The visit marks Ben-Gvir's third incursion into the holy site, Islam's third holiest, this year. He was accompanied by a group of Israeli settlers and moved through the compound under heavy protection from Israeli security forces. Video distributed by the minister's office showed him walking through the site, which is administered by the Jerusalem Islamic Waqf.
"Today, I feel like the owner here," Ben-Gvir said in the video. "There is still more to do, more to improve. I keep pushing the prime minister [Benjamin Netanyahu] to do more and more."
Under the status quo arrangement in place since 1967, non-Muslims are permitted to visit the compound but are not allowed to pray there.
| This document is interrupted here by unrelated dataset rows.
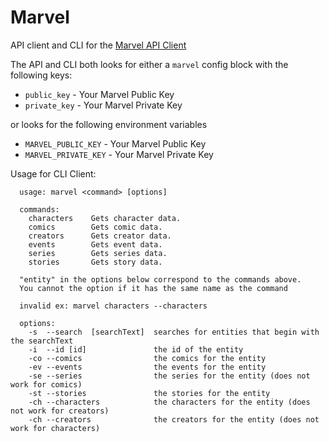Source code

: Marvel
======

API client and CLI for the [Marvel API Client](http://developer.marvel.com/)

The API and CLI both looks for either a `marvel` config block with the following keys:

* `public_key` - Your Marvel Public Key
* `private_key` - Your Marvel Private Key

or looks for the following environment variables

* `MARVEL_PUBLIC_KEY` - Your Marvel Public Key
* `MARVEL_PRIVATE_KEY` - Your Marvel Private Key


Usage for CLI Client:

```
  usage: marvel <command> [options]

  commands:
    characters    Gets character data.
    comics        Gets comic data.
    creators      Gets creator data.
    events        Gets event data.
    series        Gets series data.
    stories       Gets story data.

  "entity" in the options below correspond to the commands above.
  You cannot the option if it has the same name as the command

  invalid ex: marvel characters --characters

  options:
    -s  --search  [searchText]  searches for entities that begin with the searchText
    -i  --id [id]               the id of the entity
    -co --comics                the comics for the entity
    -ev --events                the events for the entity
    -se --series                the series for the entity (does not work for comics)
    -st --stories               the stories for the entity
    -ch --characters            the characters for the entity (does not work for creators)
    -ch --creators              the creators for the entity (does not work for characters)
```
However, Ben-Gvir and other Jewish visitors were seen engaging in what officials described as Jewish prayers at the site, a move that breaks the long-established agreement.
Jordan's Foreign Ministry issued a statement calling the visit a violation of the status quo, "a desecration of its sanctity, a condemnable escalation and an unacceptable provocation." Jordan serves as the custodian of the Muslim holy sites in Jerusalem.
The Palestinian Authority's presidency also condemned the "storming" of the mosque compound, describing it as a blatant violation of the historical and legal status quo at the site, according to the official Palestinian news agency Wafa.
Ben-Gvir, who has stormed the compound at least 16 times since taking office in 2022, is a prominent figure in a settler movement that has increasingly called for greater Jewish control over the site. He has previously expressed intentions to build a synagogue in place of the holy Muslim site. There was no immediate comment from the office of Prime Minister Benjamin Netanyahu.
The visit comes amid heightened tensions. Israeli authorities had closed the Al-Aqsa Mosque to the public for 40 days following the start of its war on Iran on February 28. This year also marked the first time since Israel's occupation of East Jerusalem in 1967 that authorities prevented Eid al-Fitr prayers at the site.
The mosque reopened to Palestinian worshippers on April 9, but Wafa reported that later the same day, Israeli settlers stormed the compound and performed Talmudic rituals under police protection. The agency also noted that Israeli authorities have extended the daily windows for settler incursions by an additional 30 minutes.
Separate Arrests in West Bank
In a separate development on Sunday, Israeli forces arrested at least 18 Palestinians in raids across the occupied West Bank. According to Wafa, six people were arrested during a raid on the Dheisheh refugee camp, south of Bethlehem. A child and a young man were also injured during an Israeli military raid in the city of Nablus.
Violence has surged across the West Bank since the outbreak of the war in Gaza in October 2023. The United Nations Office for the Coordination of Humanitarian Affairs (OCHA) reports that more than 1,100 Palestinians have been killed by Israeli forces and settlers in the occupied West Bank during that period, with thousands more forcibly displaced.
Israeli military operations continue simultaneously in Gaza, as well as ongoing bombardment of Lebanon.